▶ _Try it_
Exactly reproduce the entries, dropping any pictures from your copy.

(Records to use begins)

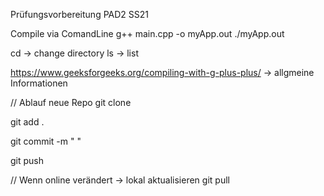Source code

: Prüfungsvorbereitung PAD2 SS21


Compile via ComandLine
g++ main.cpp -o myApp.out
./myApp.out 

cd -> change directory
ls -> list

https://www.geeksforgeeks.org/compiling-with-g-plus-plus/ -> allgmeine Informationen

// Ablauf neue Repo
git clone

git add .

git commit -m " "

git push

// Wenn online verändert -> lokal aktualisieren
git pull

(Records to use ends)

▶ _Output for this task_
Source code

: Prüfungsvorbereitung PAD2 SS21


Compile via ComandLine
g++ main.cpp -o myApp.out
./myApp.out 

cd -> change directory
ls -> list

https://www.geeksforgeeks.org/compiling-with-g-plus-plus/ -> allgmeine Informationen

// Ablauf neue Repo
git clone

git add .

git commit -m " "

git push

// Wenn online verändert -> lokal aktualisieren
git pull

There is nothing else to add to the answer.